Reach the Right Audience — Sherburne
When asked about their approach to growing their businesses in today’s marketing environment, the top responses were:
Consumer Targeted Communication (12 percent)
Customer Identification/Segmentation (12 percent)
Identify/Satisfy Consumer Needs (12 percent)
Strengthen Communication to Consumers (12 percent)
In order to accomplish this, respondents identified a number of channels; 23 percent specified direct mail as the most important channel, with 15 percent identifying print (magazines/newspapers). Although 58 percent of respondents indicated they used e-mail, only 10 percent identified e-mail as the most effective channel. Eighty percent of respondents indicated they choose marketing channels based on past results, while 65 percent selected best projected ROI (multiple answers allowed).
Bottom Line on Budgets
Respondents reported that their marketing budgets comprise an average of 6.14 percent of corporate revenues, but 40 percent report that their marketing budget is not sufficient to achieve growth objectives. Besides complaining about inadequate marketing budgets, 40 percent of the respondents identified elusive ROI as a significant challenge. Interestingly, 50 percent indicated that pressure to produce short-term results frequently requires them to modify long-term growth strategies.
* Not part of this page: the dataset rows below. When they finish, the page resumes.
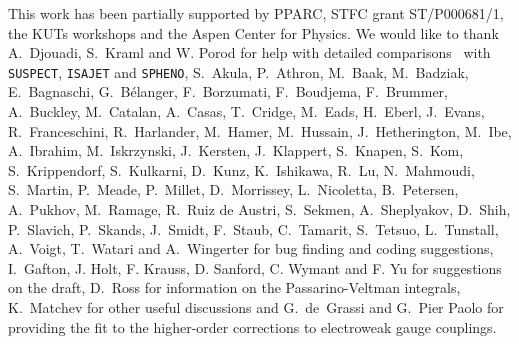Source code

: \documentclass{article}
\begin{document}
\acknowledgments
This work has been partially supported by PPARC, STFC grant ST/P000681/1, the
KUTs workshops and
the Aspen Center for Physics.
We would like to thank
A.~Djouadi, S.~Kraml and W. Porod 
for help with detailed comparisons~\cite{comparison} with 
{\tt SUSPECT}, {\tt ISAJET} and {\tt SPHENO},
S.~Akula, P.~Athron, M.~Baak, M.~Badziak, E.~Bagnaschi,
G.~B\'elanger, F.~Borzumati, F.~Boudjema, F.~Brummer, A.~Buckley, M.~Catalan,
A.~Casas,  T.~Cridge,
M.~Eads, H.~Eberl, J.~Evans, R.~Franceschini, R.~Harlander,
M.~Hamer, M.~Hussain,
J.~Hetherington, M.~Ibe, A.~Ibrahim, M.~Iskrzynski, J.~Kersten, J.~Klappert, S.~Knapen, S.~Kom,
S.~Krippendorf, S.~Kulkarni, D.~Kunz, K.~Ishikawa, 
R.~Lu, N.~Mahmoudi,  S.~Martin, P.~Meade, P.~Millet,
D.~Morrissey, L.~Nicoletta, B.~Petersen,
A.~Pukhov, M.~Ramage,
R.~Ruiz de Austri, 
S.~Sekmen, A.~Sheplyakov, D.~Shih, P.~Slavich, P.~Skands, J.~Smidt, 
F.~Staub, C.~Tamarit, 
S.~Tetsuo, L.~Tunstall, A.~Voigt,
T.~Watari and A.~Wingerter
for bug finding and coding suggestions, I.~Gafton, J. Holt, F. Krauss,
D. Sanford, C. Wymant and F. Yu for
suggestions on the draft, D.~Ross for  
information on the Passarino-Veltman integrals, K.~Matchev for 
other useful discussions and G.~de~Grassi and G.~Pier Paolo for providing the
fit to the higher-order corrections to electroweak gauge couplings.
\end{document}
And, finally, when respondents were asked about the one thing that external agencies could do to help them achieve their growth goals (although 33 percent chose not to answer or didn’t know), 14 percent responded Reporting/Analysis/Recommendations and another 14 percent responded Understand Business/Industry/Products/Client’s Needs. Only 2 percent responded with Reasonable Pricing.
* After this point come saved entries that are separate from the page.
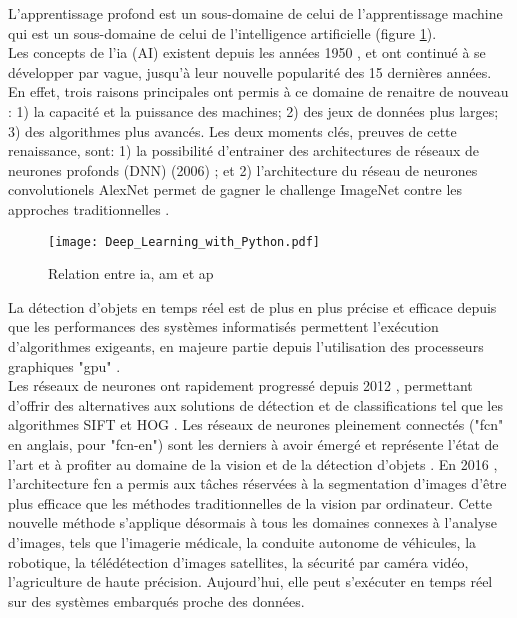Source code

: ﻿\noindent L’apprentissage profond est un sous-domaine de celui de l'apprentissage machine qui est un sous-domaine de celui de l'intelligence artificielle (figure \ref{fig:ia_ml_ap}). 
\vspace{0.5\baselineskip}
\\
\noindent Les concepts de l'\lowercase{\acrlong{ia}} (AI) existent depuis les années 1950 \parencite{chollet_deep_2018, alom_history_2018}, et ont continué à se développer par vague, jusqu'à leur nouvelle popularité des 15 dernières années. En effet, trois raisons principales ont permis à ce domaine de renaitre de nouveau \parencite[p.~20]{chollet_deep_2018}: 1) la capacité et la puissance des machines; 2) des jeux de données plus larges; 3) des algorithmes plus avancés. Les deux moments clés, preuves de cette renaissance, sont: 1) la possibilité d'entrainer des architectures de réseaux de neurones profonds (DNN) (2006) \parencite[p.~6]{alom_history_2018}; et 2) l'architecture du réseau de neurones convolutionels AlexNet permet de gagner le challenge ImageNet contre les approches traditionnelles \parencite[p.~11]{alom_history_2018}. 
\begin{figure}[H]
   \centering
   \texttt{[image: Deep\_Learning\_with\_Python.pdf]}
   \caption[Relation entre \acrlong{ia}, \acrlong{am} et \acrlong{ap}]{Relation entre \acrlong{ia}, \acrlong{am} et \acrlong{ap} \parencite[p.~4]{chollet_deep_2018}}
   \label{fig:ia_ml_ap}
\end{figure}
\noindent La détection d'objets en temps réel est de plus en plus précise et efficace depuis que les performances des systèmes informatisés permettent l'exécution d'algorithmes exigeants, en majeure partie depuis l'utilisation des processeurs graphiques "\acrshort{gpu}" \parencite{chong_real-time_1992, dettmers_deep_2015, beam_deep_2017, jiaconda_concise_2019, zheng_real-time_2020, kurenkov_brief_2015}. 
\vspace{0.5\baselineskip}
\\
\noindent Les réseaux de neurones ont rapidement progressé depuis 2012 \parencite{beam_deep_2017}, permettant d'offrir des alternatives aux solutions de détection et de classifications tel que les algorithmes SIFT et HOG \parencite{pathak_architecturally_2019}. Les réseaux de neurones pleinement connectés ("\acrshort{fcn}" en anglais, pour "\acrlong{fcn-en}") sont les derniers à avoir émergé et représente l'état de l'art \parencite{zheng_real-time_2020} et à profiter au domaine de la vision et de la détection d'objets \parencite{nguyen_mavnet_2019, zheng_real-time_2020}. En 2016 \parencite[p.~14]{alom_history_2018}, l'architecture \acrshort{fcn} a permis aux tâches réservées à la segmentation d'images d'être plus efficace que les méthodes traditionnelles de la vision par ordinateur. Cette nouvelle méthode s'applique désormais à tous les domaines connexes à l'analyse d'images, tels que l'imagerie médicale, la conduite autonome de véhicules, la robotique, la télédétection d'images satellites, la sécurité par caméra vidéo, l'agriculture de haute précision. Aujourd'hui, elle peut s'exécuter en temps réel sur des systèmes embarqués proche des données.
So what does all of this mean? Marketers are making it clear that external agencies (increasingly, that’s you!) need to have a good understanding of their business and that marketers need help in quantifying marketing ROI. Reading between the lines, quantifying ROI would help marketers potentially gain larger marketing budgets, since their management is likely to be very results driven. For many years, marketing has been a nebulous spend with which many CFOs are uncomfortable.